The third reason is subtle and unexpected: Go handled this absurdly under-resourced situation with grace. Our service was being asked to do real work on roughly 5% of a vCPU, and it kept working. Goroutines parked, the scheduler kept multiplexing, the runtime kept making forward progress. Queries finished eventually. Background jobs completed eventually. Nothing crashed, nothing OOM'd, nothing fell over. The system was, in a meaningful sense, operating correctly the whole time. It was just slow.
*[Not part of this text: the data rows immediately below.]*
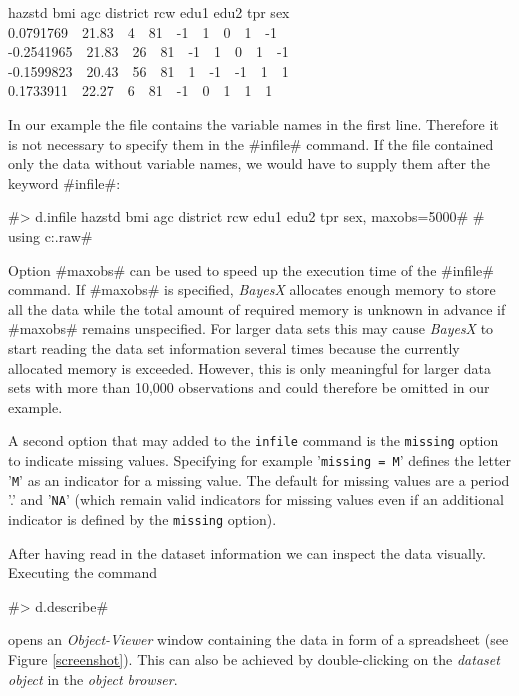 \documentclass{article}
\begin{document}
{\footnotesize
 hazstd bmi agc district rcw edu1 edu2 tpr sex\\
 0.0791769 \,\, 21.83 \,\, 4 \,\, 81 \,\, -1 \,\, 1 \,\, 0 \,\, 1 \,\, -1\\
 -0.2541965 \,\, 21.83 \,\, 26 \,\, 81 \,\, -1 \,\, 1 \,\, 0 \,\, 1 \,\, -1\\
 -0.1599823 \,\, 20.43 \,\, 56 \,\, 81 \,\, 1 \,\, -1 \,\, -1 \,\, 1 \,\, 1\\
 0.1733911 \,\, 22.27 \,\, 6 \,\, 81 \,\, -1 \,\, 0 \,\, 1 \,\, 1 \,\, 1}

In our example the file contains the variable names in the first
line. Therefore it is not necessary to specify them in the
#infile# command. If the file contained only the data without
variable names, we would have to supply them after the keyword
#infile#:

 #> d.infile hazstd bmi agc district rcw edu1 edu2 tpr sex, maxobs=5000#
 #  using c:\data\zambia.raw#


Option #maxobs# can be used to speed up the execution time of the
#infile# command. If #maxobs# is specified, {\it BayesX} allocates
enough memory to store all the data while the total amount of
required memory is unknown in advance if #maxobs# remains
unspecified. For larger data sets this may cause {\it BayesX} to
start reading the data set information several times because the
currently allocated memory is exceeded. However, this is only
meaningful for larger data sets with more than 10,000 observations
and could therefore be omitted in our example.

A second option that may added to the {\tt infile} command is the
{\tt missing} option to indicate missing values. Specifying for
example '{\tt missing = M}' defines the letter '{\tt M}' as an
indicator for a missing value. The default for missing values are
a period '.' and '{\tt NA}' (which remain valid indicators for
missing values even if an additional indicator is defined by the
{\tt missing} option).

After having read in the dataset information we can inspect the
data visually. Executing the command

#> d.describe#

opens an {\it Object-Viewer} window containing the data in form of
a spreadsheet (see Figure \ref{screenshot}). This can also be
achieved by double-clicking on the {\it dataset object} in the
{\it object browser}.

\vspace{1cm}
\end{document}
That's a real strength of the Go runtime, and we're glad we wrote the backend in Go. But it also presented us with a steady-state of "everything still works, it's just bad," which is one of the hardest failure modes to debug, because it doesn't trigger any of the signals operators normally rely on. The dashboards were green. The error rate was fine. The service was up. It was just inexplicably slow, in ways that wasn’t visible to users, for months.
If there's a moral to this story, it's that observability is necessary but not sufficient. We could see exactly what was happening (pool waits, slow queries, sluggish goroutines) and the picture was so consistent with "the database is overloaded" that we kept looking at the database. Better data doesn't fix that on its own. You also need to keep poking at your assumptions about the platform you're running on.
Clearly the real moral of the story though, is to read the billing docs.